Vision Sensing Corp. Flagged for Late SEC Filing
Vision Sensing Acquisition Corp. announced it received a notification from Nasdaq for failing to timely file its Annual Report. The letter, dated February 13, states the company is not in compliance with Nasdaq listing rules for its delay in filing the Form 10-K for the fiscal year ending September 30, 2025.

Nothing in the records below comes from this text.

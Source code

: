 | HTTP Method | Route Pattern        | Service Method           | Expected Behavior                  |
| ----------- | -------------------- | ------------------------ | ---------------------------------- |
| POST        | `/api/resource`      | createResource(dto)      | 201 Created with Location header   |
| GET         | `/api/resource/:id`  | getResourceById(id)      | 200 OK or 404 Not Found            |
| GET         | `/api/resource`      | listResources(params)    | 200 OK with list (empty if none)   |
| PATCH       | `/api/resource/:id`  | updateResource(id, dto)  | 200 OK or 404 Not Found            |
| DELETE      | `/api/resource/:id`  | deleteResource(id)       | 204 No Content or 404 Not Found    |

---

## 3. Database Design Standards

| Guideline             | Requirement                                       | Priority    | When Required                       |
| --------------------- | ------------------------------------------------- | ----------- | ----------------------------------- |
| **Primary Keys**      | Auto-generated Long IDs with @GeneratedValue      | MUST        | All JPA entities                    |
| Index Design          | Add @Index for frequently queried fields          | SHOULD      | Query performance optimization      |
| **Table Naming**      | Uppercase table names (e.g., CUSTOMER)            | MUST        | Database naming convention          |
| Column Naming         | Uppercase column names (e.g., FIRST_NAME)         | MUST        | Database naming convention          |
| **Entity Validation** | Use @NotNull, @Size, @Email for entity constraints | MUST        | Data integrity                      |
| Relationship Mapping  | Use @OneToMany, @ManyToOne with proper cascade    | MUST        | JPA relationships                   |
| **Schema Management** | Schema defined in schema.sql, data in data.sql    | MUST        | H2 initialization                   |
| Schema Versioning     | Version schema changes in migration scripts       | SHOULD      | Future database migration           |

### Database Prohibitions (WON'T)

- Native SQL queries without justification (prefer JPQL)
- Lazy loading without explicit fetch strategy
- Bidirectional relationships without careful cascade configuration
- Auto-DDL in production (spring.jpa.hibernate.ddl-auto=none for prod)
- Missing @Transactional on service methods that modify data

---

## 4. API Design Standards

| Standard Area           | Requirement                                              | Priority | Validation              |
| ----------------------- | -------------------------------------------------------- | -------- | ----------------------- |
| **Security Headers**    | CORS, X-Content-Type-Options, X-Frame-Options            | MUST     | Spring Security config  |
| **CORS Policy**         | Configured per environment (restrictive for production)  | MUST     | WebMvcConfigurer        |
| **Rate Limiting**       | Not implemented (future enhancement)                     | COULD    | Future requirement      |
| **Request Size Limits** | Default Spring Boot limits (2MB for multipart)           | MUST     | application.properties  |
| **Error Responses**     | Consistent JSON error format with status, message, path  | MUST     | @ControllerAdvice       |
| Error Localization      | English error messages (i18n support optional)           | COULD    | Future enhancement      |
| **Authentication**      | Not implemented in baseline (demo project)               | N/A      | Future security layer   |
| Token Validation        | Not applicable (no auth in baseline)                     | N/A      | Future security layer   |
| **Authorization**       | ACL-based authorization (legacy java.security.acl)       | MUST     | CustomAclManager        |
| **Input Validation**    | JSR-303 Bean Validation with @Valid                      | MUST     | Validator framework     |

- Under Nasdaq rules, the company has 60 calendar days from the notification date to submit a plan to regain compliance; if the plan is accepted, Nasdaq can grant an extension of up to 180 days from the Form 10-K's original due date to file. - Vision Sensing is a special purpose acquisition company (SPAC), also known as a "blank check" company, which is a shell corporation that raises capital through an IPO to acquire or merge with an existing private company. - The company, led by CEO and Chairman George Sobek, raised $88 million in an initial public offering that priced on October 29, 2021. - The SPAC's stated goal was to target businesses in the vision sensing technologies (VST) sector, including hardware, software, and artificial intelligence. - In January 2024, Vision Sensing announced it had entered into a definitive merger agreement with Mediforum Co., Ltd., a South Korean biotechnology company that develops treatments for neurological conditions like Alzheimer's disease. - The failure to file a Form 10-K, which contains a company's audited annual financial statements, can lead to negative stock price reactions and puts the company at risk of being delisted from the stock exchange.